И был вечер, и было утро. Капля за каплей. Летят мои кони - Борис Васильев
Шрифт:
Интервал:
Закладка:
- Прошу всех к столу! Прошу!
Это - если кашеварила Елена Алексеевна,
- Готово хлебово!
Это - Зина. Безулыбчивая, тихая, безответная, с застывшим в глазах страхом. Он виден, я никогда не думал, что страх застывает в глазах льдинами и льдины эти уже невозможно скрыть. Они навсегда. Сидит, ссутулившись, помешивает варево, а если подойдешь сменить рукавицы на сухие, вздрагивает всем телом:
- Я!..
Она всегда кричит "Я!..", будто ее вызывают. Больше никто так не кричит, и я очень этому удивляюсь. И спрашиваю Семена Ивановича, когда мы с ним в зимней полутьме возвращаемся домой на Сивке-Бурке.
- Арестованная она была. Полтора года арестованная. Потом отпустили, а у нее дети пропали. Двое. Начала розыск, а ей: "Будешь шуметь, снова посадим". Но, но, Сивка-Бурка!.. Я Зину в лесу нашел.
- Как так?
- На дереве. Но дергалась еше, потому и жива. Вовремя, значит, я на нее наткнулся. Сухостой искал, вижу: береза затрепеталась. Подбежал - баба в петле дергается. Так, значит.
- Вешалась?
- Не судьба, знать, Зинаиде на воле помереть. Сверни-ка мне цигарку да прикури, будь другом. Да. Такое вот дело. Заберут ее.
- Кто заберет?
- А кто выпустил, тот и заберет. Ошибочка у них с Зинаидой вышла. Ошибочно выпустили. Ну, нагонят. От них не скроешься. Нагонят.

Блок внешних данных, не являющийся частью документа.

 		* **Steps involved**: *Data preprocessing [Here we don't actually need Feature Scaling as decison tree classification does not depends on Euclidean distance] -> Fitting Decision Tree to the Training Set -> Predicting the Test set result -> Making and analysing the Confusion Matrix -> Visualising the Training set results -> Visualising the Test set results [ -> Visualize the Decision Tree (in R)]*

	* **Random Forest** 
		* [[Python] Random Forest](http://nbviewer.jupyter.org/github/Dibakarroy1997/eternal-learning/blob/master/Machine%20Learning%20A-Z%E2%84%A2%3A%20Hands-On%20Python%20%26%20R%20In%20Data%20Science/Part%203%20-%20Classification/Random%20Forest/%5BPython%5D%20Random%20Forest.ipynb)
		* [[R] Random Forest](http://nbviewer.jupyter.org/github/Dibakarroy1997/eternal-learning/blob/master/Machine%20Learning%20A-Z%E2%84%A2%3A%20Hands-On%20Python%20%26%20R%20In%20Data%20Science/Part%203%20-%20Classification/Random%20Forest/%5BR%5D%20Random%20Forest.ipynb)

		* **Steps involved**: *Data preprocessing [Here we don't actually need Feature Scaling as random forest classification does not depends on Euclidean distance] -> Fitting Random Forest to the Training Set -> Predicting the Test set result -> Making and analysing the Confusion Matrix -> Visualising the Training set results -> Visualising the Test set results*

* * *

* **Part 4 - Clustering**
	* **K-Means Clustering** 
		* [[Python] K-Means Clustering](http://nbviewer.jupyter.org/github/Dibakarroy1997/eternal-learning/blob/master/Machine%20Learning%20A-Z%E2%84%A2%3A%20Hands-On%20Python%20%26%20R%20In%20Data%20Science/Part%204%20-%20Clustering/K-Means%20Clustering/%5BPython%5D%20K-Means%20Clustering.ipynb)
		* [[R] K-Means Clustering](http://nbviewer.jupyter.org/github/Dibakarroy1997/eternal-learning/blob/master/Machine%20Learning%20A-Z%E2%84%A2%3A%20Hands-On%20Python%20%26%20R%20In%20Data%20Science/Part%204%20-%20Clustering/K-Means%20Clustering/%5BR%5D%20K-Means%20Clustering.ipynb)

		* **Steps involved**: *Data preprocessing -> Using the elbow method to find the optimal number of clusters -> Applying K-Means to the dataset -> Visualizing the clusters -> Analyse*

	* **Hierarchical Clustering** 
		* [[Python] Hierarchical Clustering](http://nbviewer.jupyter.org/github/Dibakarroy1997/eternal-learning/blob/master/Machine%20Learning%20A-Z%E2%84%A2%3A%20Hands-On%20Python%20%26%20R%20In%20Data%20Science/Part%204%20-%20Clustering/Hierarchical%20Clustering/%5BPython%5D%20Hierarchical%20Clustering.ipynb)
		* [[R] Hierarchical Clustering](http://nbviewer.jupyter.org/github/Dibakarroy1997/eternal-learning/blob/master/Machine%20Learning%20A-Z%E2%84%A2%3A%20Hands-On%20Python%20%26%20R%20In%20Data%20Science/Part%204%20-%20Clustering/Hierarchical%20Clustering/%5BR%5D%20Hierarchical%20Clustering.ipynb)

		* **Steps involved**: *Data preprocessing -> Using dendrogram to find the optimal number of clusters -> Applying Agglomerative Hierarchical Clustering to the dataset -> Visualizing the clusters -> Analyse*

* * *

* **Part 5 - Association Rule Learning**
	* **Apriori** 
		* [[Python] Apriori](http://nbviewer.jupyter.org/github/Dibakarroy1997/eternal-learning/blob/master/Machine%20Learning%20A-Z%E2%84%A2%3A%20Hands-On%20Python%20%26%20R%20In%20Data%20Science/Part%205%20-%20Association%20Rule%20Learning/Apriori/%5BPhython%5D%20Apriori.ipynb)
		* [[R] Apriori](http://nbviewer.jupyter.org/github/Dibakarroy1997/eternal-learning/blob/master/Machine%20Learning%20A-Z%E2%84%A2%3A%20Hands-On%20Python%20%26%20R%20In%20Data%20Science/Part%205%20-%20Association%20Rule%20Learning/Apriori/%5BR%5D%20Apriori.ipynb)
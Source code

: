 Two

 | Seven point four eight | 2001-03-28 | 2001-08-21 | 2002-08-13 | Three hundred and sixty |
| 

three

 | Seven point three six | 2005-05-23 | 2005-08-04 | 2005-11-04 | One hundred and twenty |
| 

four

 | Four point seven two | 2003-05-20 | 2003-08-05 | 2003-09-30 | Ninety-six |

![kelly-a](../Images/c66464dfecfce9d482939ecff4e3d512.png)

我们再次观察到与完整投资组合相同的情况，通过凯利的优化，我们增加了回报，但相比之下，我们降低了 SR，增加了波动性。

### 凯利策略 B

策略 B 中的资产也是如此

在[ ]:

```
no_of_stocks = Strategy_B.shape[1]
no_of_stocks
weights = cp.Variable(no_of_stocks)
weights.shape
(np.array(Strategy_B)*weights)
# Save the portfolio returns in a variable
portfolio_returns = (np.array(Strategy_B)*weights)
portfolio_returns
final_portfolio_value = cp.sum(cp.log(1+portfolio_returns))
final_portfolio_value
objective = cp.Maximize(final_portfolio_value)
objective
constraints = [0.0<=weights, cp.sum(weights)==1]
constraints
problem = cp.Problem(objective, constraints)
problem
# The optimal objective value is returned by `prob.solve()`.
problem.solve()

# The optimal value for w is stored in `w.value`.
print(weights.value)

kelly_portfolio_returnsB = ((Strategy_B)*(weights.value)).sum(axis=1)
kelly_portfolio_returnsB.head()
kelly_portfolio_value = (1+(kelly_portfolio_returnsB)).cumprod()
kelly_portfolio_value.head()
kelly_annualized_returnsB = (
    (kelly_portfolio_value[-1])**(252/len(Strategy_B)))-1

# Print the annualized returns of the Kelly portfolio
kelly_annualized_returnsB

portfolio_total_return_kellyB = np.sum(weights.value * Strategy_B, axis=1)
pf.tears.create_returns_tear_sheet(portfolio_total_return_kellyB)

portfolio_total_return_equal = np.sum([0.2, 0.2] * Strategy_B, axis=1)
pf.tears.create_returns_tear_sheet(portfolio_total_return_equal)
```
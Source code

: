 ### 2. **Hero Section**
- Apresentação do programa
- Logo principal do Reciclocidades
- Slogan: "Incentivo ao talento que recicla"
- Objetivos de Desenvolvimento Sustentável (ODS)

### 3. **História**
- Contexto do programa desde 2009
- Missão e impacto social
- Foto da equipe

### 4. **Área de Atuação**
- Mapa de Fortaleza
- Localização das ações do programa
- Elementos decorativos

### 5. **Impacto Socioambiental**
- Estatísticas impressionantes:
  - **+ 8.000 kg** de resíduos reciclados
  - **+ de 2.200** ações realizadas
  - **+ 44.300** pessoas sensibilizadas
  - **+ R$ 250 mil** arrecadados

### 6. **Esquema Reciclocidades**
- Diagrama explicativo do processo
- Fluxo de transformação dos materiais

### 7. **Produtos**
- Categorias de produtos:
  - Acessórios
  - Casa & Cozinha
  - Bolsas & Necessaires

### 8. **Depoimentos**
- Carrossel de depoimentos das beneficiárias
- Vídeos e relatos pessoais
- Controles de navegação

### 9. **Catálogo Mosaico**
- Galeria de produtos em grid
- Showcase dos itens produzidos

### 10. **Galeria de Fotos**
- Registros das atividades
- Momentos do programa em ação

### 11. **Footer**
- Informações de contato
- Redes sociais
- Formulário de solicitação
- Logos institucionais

Прикурил? Ну и хорош.
Некоторое время едем молча. Синий дым нашего самосада тает в густой синеве позднего зимнего вечера. Привычная ломота и привычная усталость во всем теле. Обычно я сплю, но сегодня что-то не до сна.
- Они все из тюрьмы,- вдруг говорит Семен Иванович.- Все. И Елена Алексеевна, и Хавка, и Зинаида, и Стайка. Кто сколько, но все тюремного похлебали. И в городах им теперь жить заказано.
- А где они живут?
- Сторожка пустая имеется, версты три отсюда. Вот подальше лес начнем брать, и мы с тобой туда отселимся. Чтоб лошадку не гонять зазря.
Отселимся? Вместе с артелью? Вот там-то Тайка меня и...
И я не о тюрьме думаю, не о четырех женщинах, а о том, что эта Тайка-Стайка сотворит со мной, когда окажемся под одной крышей. Мне страшно, только страх этот - нетерпеливый и обещающий. Ведь этого же не миновать, это же будет, будет, обязательно будет, недаром я каждое утро просыпаюсь в исступленном напряжении.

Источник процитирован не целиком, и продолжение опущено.